Following reperfusion, after an initial hyperaemic phase, coronary blood flow returned to baseline values within 10 min of reperfusion. Contractile function of the isolated hearts resumed following reperfusion but was severely depressed in all treatment groups. Prior to substrate treatment, the extent of functional impairment was similar in the three groups.

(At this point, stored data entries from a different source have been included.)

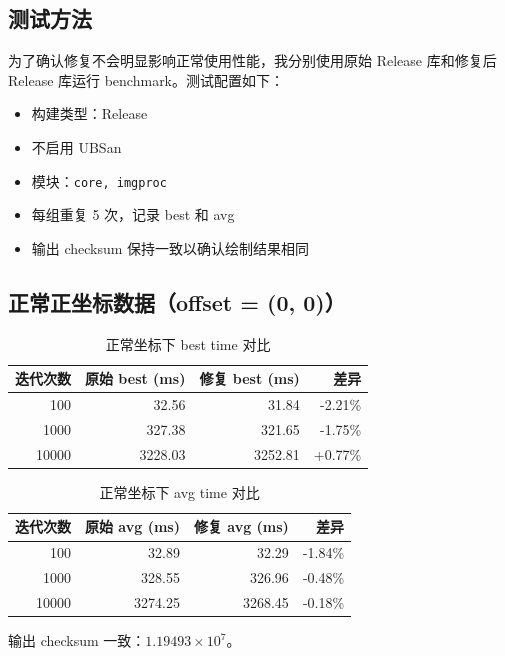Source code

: \documentclass[12pt,a4paper]{article}
\begin{document}
\subsection{测试方法}

为了确认修复不会明显影响正常使用性能，我分别使用原始 Release 库和修复后 Release 库运行 benchmark。测试配置如下：

\begin{itemize}[leftmargin=*]
    \item 构建类型：Release
    \item 不启用 UBSan
    \item 模块：\texttt{core, imgproc}
    \item 每组重复 5 次，记录 best 和 avg
    \item 输出 checksum 保持一致以确认绘制结果相同
\end{itemize}

\subsection{正常正坐标数据（offset = (0, 0)）}

\begin{table}[h]
\centering
\caption{正常坐标下 best time 对比}
\begin{tabular}{rrrr}
\toprule
\textbf{迭代次数} & \textbf{原始 best (ms)} & \textbf{修复 best (ms)} & \textbf{差异} \\
\midrule
100   & 32.56 & 31.84 & -2.21\% \\
1000  & 327.38 & 321.65 & -1.75\% \\
10000 & 3228.03 & 3252.81 & +0.77\% \\
\bottomrule
\end{tabular}
\end{table}

\begin{table}[h]
\centering
\caption{正常坐标下 avg time 对比}
\begin{tabular}{rrrr}
\toprule
\textbf{迭代次数} & \textbf{原始 avg (ms)} & \textbf{修复 avg (ms)} & \textbf{差异} \\
\midrule
100   & 32.89 & 32.29 & -1.84\% \\
1000  & 328.55 & 326.96 & -0.48\% \\
10000 & 3274.25 & 3268.45 & -0.18\% \\
\bottomrule
\end{tabular}
\end{table}

输出 checksum 一致：$1.19493 \times 10^7$。
\end{document}

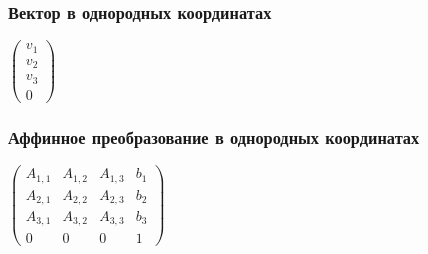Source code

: \documentclass{beamer}
\begin{document}
\begin{frame}[fragile]
\frametitle{Вектор в однородных координатах}
\begin{center}
\begin{math}
\begin{pmatrix}
v_1 \\
v_2 \\
v_3 \\
0
\end{pmatrix}
\end{math}
\end{center}
\end{frame}

\begin{frame}[fragile]
\frametitle{Аффинное преобразование в однородных координатах}
\begin{center}
\begin{math}
\begin{pmatrix}
A_{1,1} & A_{1,2} & A_{1,3} & b_1 \\
A_{2,1} & A_{2,2} & A_{2,3} & b_2 \\
A_{3,1} & A_{3,2} & A_{3,3} & b_3 \\
0 & 0 & 0 & 1
\end{pmatrix}
\end{math}
\end{center}
\end{frame}
\end{document}

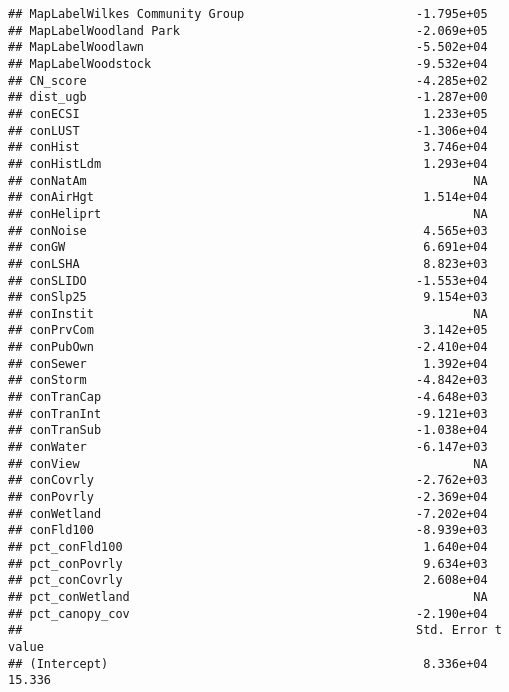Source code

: \documentclass[]{article}
\begin{document}
\begin{verbatim}
## MapLabelWilkes Community Group                        -1.795e+05
## MapLabelWoodland Park                                 -2.069e+05
## MapLabelWoodlawn                                      -5.502e+04
## MapLabelWoodstock                                     -9.532e+04
## CN_score                                              -4.285e+02
## dist_ugb                                              -1.287e+00
## conECSI                                                1.233e+05
## conLUST                                               -1.306e+04
## conHist                                                3.746e+04
## conHistLdm                                             1.293e+04
## conNatAm                                                      NA
## conAirHgt                                              1.514e+04
## conHeliprt                                                    NA
## conNoise                                               4.565e+03
## conGW                                                  6.691e+04
## conLSHA                                                8.823e+03
## conSLIDO                                              -1.553e+04
## conSlp25                                               9.154e+03
## conInstit                                                     NA
## conPrvCom                                              3.142e+05
## conPubOwn                                             -2.410e+04
## conSewer                                               1.392e+04
## conStorm                                              -4.842e+03
## conTranCap                                            -4.648e+03
## conTranInt                                            -9.121e+03
## conTranSub                                            -1.038e+04
## conWater                                              -6.147e+03
## conView                                                       NA
## conCovrly                                             -2.762e+03
## conPovrly                                             -2.369e+04
## conWetland                                            -7.202e+04
## conFld100                                             -8.939e+03
## pct_conFld100                                          1.640e+04
## pct_conPovrly                                          9.634e+03
## pct_conCovrly                                          2.608e+04
## pct_conWetland                                                NA
## pct_canopy_cov                                        -2.190e+04
##                                                       Std. Error t value
## (Intercept)                                            8.336e+04  15.336

\end{verbatim}
\end{document}
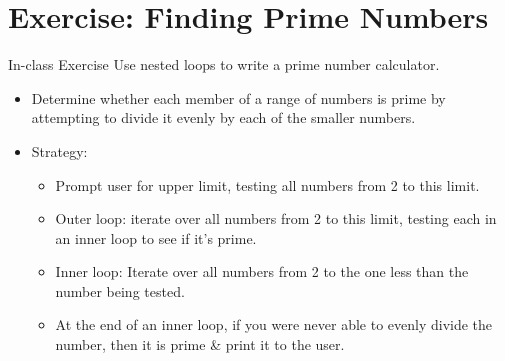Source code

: \documentclass[graphics]{beamer}
\begin{document}
\section{Exercise: Finding Prime Numbers}
\begin{frame}{In-class Exercise}
    Use nested loops to write a prime number calculator.
    \begin{itemize}
        \item Determine whether each member of a range of numbers is prime by attempting to divide it evenly by each of the smaller numbers.
        \item Strategy:
        \begin{itemize}
            \item Prompt user for upper limit, testing all numbers from 2 to this limit.
            \item Outer loop: iterate over all numbers from 2 to this limit, testing each in an inner loop to see if it's prime.
            \item Inner loop: Iterate over all numbers from 2 to the one less than the number being tested.
            \item At the end of an inner loop, if you were never able to evenly divide the number, then it is prime \& print it to the user.
        \end{itemize}
    \end{itemize}
\end{frame}
\end{document}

Soon after the start of post-ischaemic substrate infusion, contractile function significantly improved in the IL-post group when compared to the SAL and IL-pre groups. This difference persisted beyond the cessation of treatment. At 45 min of reperfusion LVDP had increased to 82±8 mmHg in the IL-post group, while LVDP was only 54±4 mmHg in the SAL group and 57±6 in the IL-pre group (P<0.05).

Biochemical analysis showed that hearts treated with Intralipid® following ischaemia had significantly higher levels of adenosine triphosphate (ATP) as compared to SAL-treated hearts or hearts treated with Intralipid® prior to ischaemia. Energy Charge was also higher in the IL-post group.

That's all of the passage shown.